Validation and Transformation Language VTL

VTL is a new language intended to be directly usable by statisticians to specify, and thus document, validation rules and logical transformations on data. This is the case, for example, when administrative data tables require transformations to become statistical sources (checks, conceptualisation, consistency, etc.).

VTL is based on a logical formalisation of the validation and transformation rules which has the advantage of being able to be converted automatically into specific programming languages for execution (Python, R, Java, SQL, etc.)

This logical formalisation provides a “neutral” expression for which various implementations can be implemented.

TREVAS, an open-source project being developed by INSEE, is an example of a VTL implementation engine written in Java which relies in particular on spark for execution.

VTL is being developed by members of the SDMX, DDI and GSIM communities and is beginning to be used more widely by the international statistical and research community.
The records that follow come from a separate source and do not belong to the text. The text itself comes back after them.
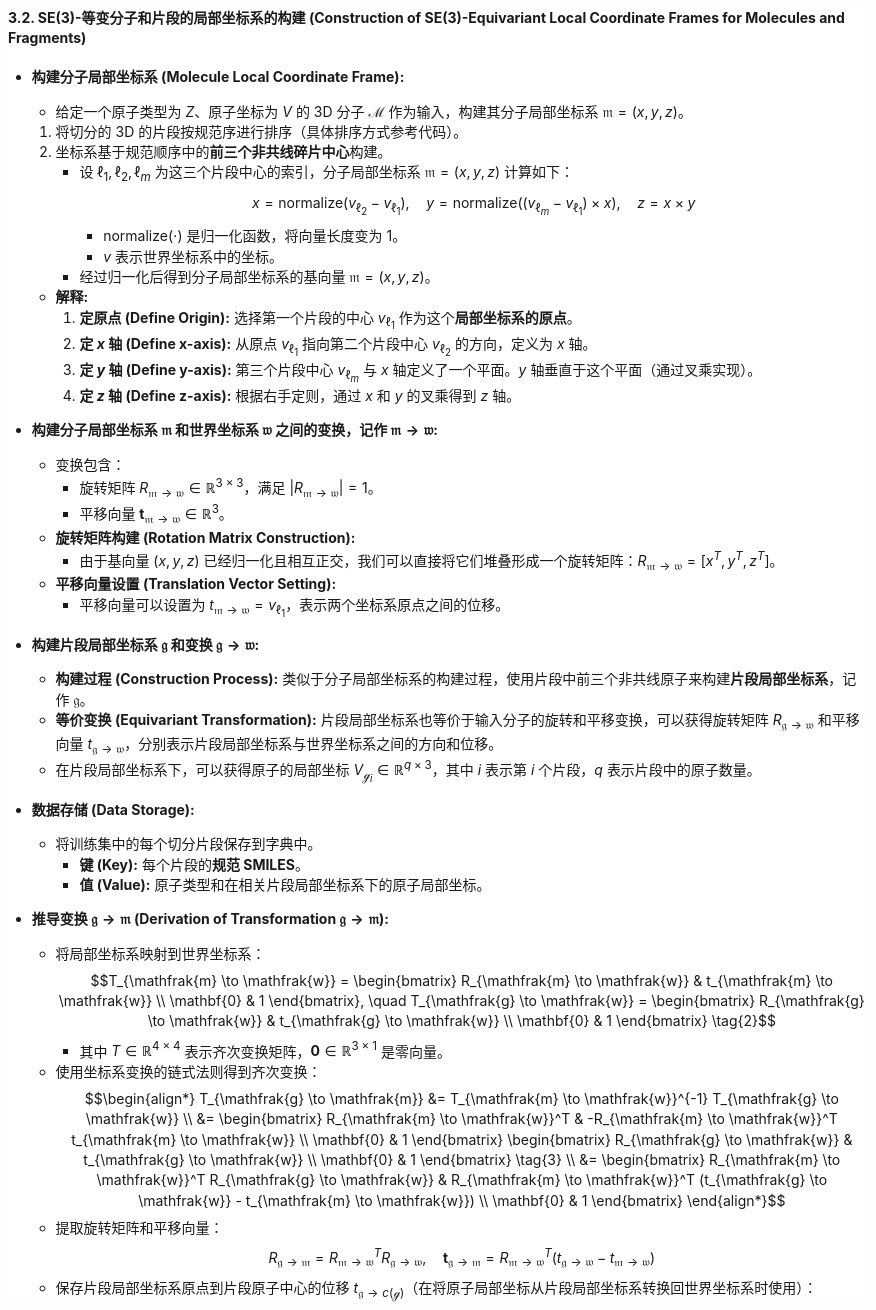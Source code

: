 #### 3.2. SE(3)-等变分子和片段的局部坐标系的构建 (Construction of SE(3)-Equivariant Local Coordinate Frames for Molecules and Fragments)

*   **构建分子局部坐标系 (Molecule Local Coordinate Frame):**
    *   给定一个原子类型为 $Z$、原子坐标为 $V$ 的 3D 分子 $\mathcal{M}$ 作为输入，构建其分子局部坐标系 $\mathfrak{m} = (x,y,z)$。
    1.  将切分的 3D 的片段按规范序进行排序（具体排序方式参考代码）。
    2.  坐标系基于规范顺序中的**前三个非共线碎片中心**构建。
        *   设 $\ell_{1},\ell_{2},\ell_{m}$ 为这三个片段中心的索引，分子局部坐标系 $\mathfrak{m} = (x,y,z)$ 计算如下：
            $$x = \text{normalize}(v_{\ell_2} - v_{\ell_1}), \quad y = \text{normalize}((v_{\ell_m} - v_{\ell_1}) \times x), \quad z = x \times y \tag{1}$$
            *   $\text{normalize}(\cdot)$ 是归一化函数，将向量长度变为 1。
            *   $v$ 表示世界坐标系中的坐标。
        *   经过归一化后得到分子局部坐标系的基向量 $\mathfrak{m} = (x,y,z)$。
    *   **解释:**
        1.  **定原点 (Define Origin):** 选择第一个片段的中心 $v_{\ell_1}$ 作为这个**局部坐标系的原点**。
        2.  **定 $x$ 轴 (Define x-axis):** 从原点 $v_{\ell_1}$ 指向第二个片段中心 $v_{\ell_2}$ 的方向，定义为 $x$ 轴。
        3.  **定 $y$ 轴 (Define y-axis):** 第三个片段中心 $v_{\ell_m}$ 与 $x$ 轴定义了一个平面。$y$ 轴垂直于这个平面（通过叉乘实现）。
        4.  **定 $z$ 轴 (Define z-axis):** 根据右手定则，通过 $x$ 和 $y$ 的叉乘得到 $z$ 轴。

*   **构建分子局部坐标系 $\mathfrak{m}$ 和世界坐标系 $\mathfrak{w}$ 之间的变换，记作 $\mathfrak{m} \to \mathfrak{w}$:**
    *   变换包含：
        *   旋转矩阵 $R_{\mathfrak{m} \to \mathfrak{w}} \in \mathbb{R}^{3 \times 3}$，满足 $|R_{\mathfrak{m} \to \mathfrak{w}}| = 1$。
        *   平移向量 $\mathbf{t}_{\mathfrak{m} \to \mathfrak{w}} \in \mathbb{R}^3$。
    *   **旋转矩阵构建 (Rotation Matrix Construction):**
        *   由于基向量 $(x, y, z)$ 已经归一化且相互正交，我们可以直接将它们堆叠形成一个旋转矩阵：$R_{\mathfrak{m} \to \mathfrak{w}} = [x^T, y^T, z^T]$。
    *   **平移向量设置 (Translation Vector Setting):**
        *   平移向量可以设置为 $t_{\mathfrak{m} \to \mathfrak{w}} = v_{\ell_1}$，表示两个坐标系原点之间的位移。

*   **构建片段局部坐标系 $\mathfrak{g}$ 和变换 $\mathfrak{g} \to \mathfrak{w}$:**
    *   **构建过程 (Construction Process):** 类似于分子局部坐标系的构建过程，使用片段中前三个非共线原子来构建**片段局部坐标系**，记作 $\mathfrak{g}$。
    *   **等价变换 (Equivariant Transformation):** 片段局部坐标系也等价于输入分子的旋转和平移变换，可以获得旋转矩阵 $R_{\mathfrak{g} \to \mathfrak{w}}$ 和平移向量 $t_{\mathfrak{g} \to \mathfrak{w}}$，分别表示片段局部坐标系与世界坐标系之间的方向和位移。
    *   在片段局部坐标系下，可以获得原子的局部坐标 $V_{\mathscr{g}_i} \in \mathbb{R}^{q \times 3}$，其中 $i$ 表示第 $i$ 个片段，$q$ 表示片段中的原子数量。

*   **数据存储 (Data Storage):**
    *   将训练集中的每个切分片段保存到字典中。
        *   **键 (Key):** 每个片段的**规范 SMILES**。
        *   **值 (Value):** 原子类型和在相关片段局部坐标系下的原子局部坐标。

*   **推导变换 $\mathfrak{g} \to \mathfrak{m}$ (Derivation of Transformation $\mathfrak{g} \to \mathfrak{m}$):**
    *   将局部坐标系映射到世界坐标系：
        $$T_{\mathfrak{m} \to \mathfrak{w}} = \begin{bmatrix} R_{\mathfrak{m} \to \mathfrak{w}} & t_{\mathfrak{m} \to \mathfrak{w}} \\ \mathbf{0} & 1 \end{bmatrix}, \quad T_{\mathfrak{g} \to \mathfrak{w}} = \begin{bmatrix} R_{\mathfrak{g} \to \mathfrak{w}} & t_{\mathfrak{g} \to \mathfrak{w}} \\ \mathbf{0} & 1 \end{bmatrix} \tag{2}$$
        *   其中 $T \in \mathbb{R}^{4 \times 4}$ 表示齐次变换矩阵，$\mathbf{0} \in \mathbb{R}^{3 \times 1}$ 是零向量。
    *   使用坐标系变换的链式法则得到齐次变换：
        $$\begin{align*} T_{\mathfrak{g} \to \mathfrak{m}} &= T_{\mathfrak{m} \to \mathfrak{w}}^{-1} T_{\mathfrak{g} \to \mathfrak{w}} \\ &= \begin{bmatrix} R_{\mathfrak{m} \to \mathfrak{w}}^T & -R_{\mathfrak{m} \to \mathfrak{w}}^T t_{\mathfrak{m} \to \mathfrak{w}} \\ \mathbf{0} & 1 \end{bmatrix} \begin{bmatrix} R_{\mathfrak{g} \to \mathfrak{w}} & t_{\mathfrak{g} \to \mathfrak{w}} \\ \mathbf{0} & 1 \end{bmatrix} \tag{3} \\ &= \begin{bmatrix} R_{\mathfrak{m} \to \mathfrak{w}}^T R_{\mathfrak{g} \to \mathfrak{w}} & R_{\mathfrak{m} \to \mathfrak{w}}^T (t_{\mathfrak{g} \to \mathfrak{w}} - t_{\mathfrak{m} \to \mathfrak{w}}) \\ \mathbf{0} & 1 \end{bmatrix} \end{align*}$$
    *   提取旋转矩阵和平移向量：
        $$R_{\mathfrak{g} \to \mathfrak{m}} = R_{\mathfrak{m} \to \mathfrak{w}}^T R_{\mathfrak{g} \to \mathfrak{w}}, \quad \mathbf{t}_{\mathfrak{g} \to \mathfrak{m}} = R_{\mathfrak{m} \to \mathfrak{w}}^T (t_{\mathfrak{g} \to \mathfrak{w}} - t_{\mathfrak{m} \to \mathfrak{w}}) \tag{4}$$
    *   保存片段局部坐标系原点到片段原子中心的位移 $t_{\mathfrak{g} \to c(\mathscr{g})}$（在将原子局部坐标从片段局部坐标系转换回世界坐标系时使用）：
Below is an example of a VTL instruction set for the table transformation:

  • The dummy table ds_source contains an employee identifier, the company name, the gross salary, the amount of charges
  • The first statement will create a new table ds_net by calculating the net salary amount: [calc NET_WAGE := GROSS_WAGE – CHARGES]
  • The second statement creates a new table ds_gros_salaires from ds_net by filtering on salaries above 3000
  • The third statement creates a ds_final table by deleting the variables SALAIRE_BRUT et CHARGES

 

Note that it is possible to obtain the df_final table in a single command:

df_final:=ds_source [calc salaire_net:=salaire_brut–charges] [filter salaire_net < 3000] [keep id, salaire_net] ;

IIt is also possible to combine tables by join. In the example below, the individus table is matched by the SIRET to the entreprises table, a filter is then applied.

individus_clean := individus [rename siret to SIRET] [calc identifier SIRET := SIRET, measure NIR :=NIR, measure sexe :=substr(NIR, 0,1)];
jointure := left_join(individus_clean, entreprises);
femmes := jointure [rename NOM to NOM_ENTREPRISE, EFFECTIF to EFFECTIF_ENTREPRISE][filter sexe = “2”][keep NIR, NOM_ENTREPRISE, EFFECTIF_ENTREPRISE];

A final example inspired by the GIT VTL-Lab scripts

/* Validation of indicator variables */

/* We create a variable V_INDICATRICE_TOUTES where we sum the indicators
* Observations where none or more than one indicator is 1 are deleted */

Table-indicatrices3 := Table-indicatrices2  [calc V_INDICATRICE_TOUTES :=V_INDICATRICE_a + V_INDICATRICE_b + V_INDICATRICE_c + V_INDICATRICE_d + V_INDICATRICE_e] [filter V_INDICATRICE _TOUTES = 1];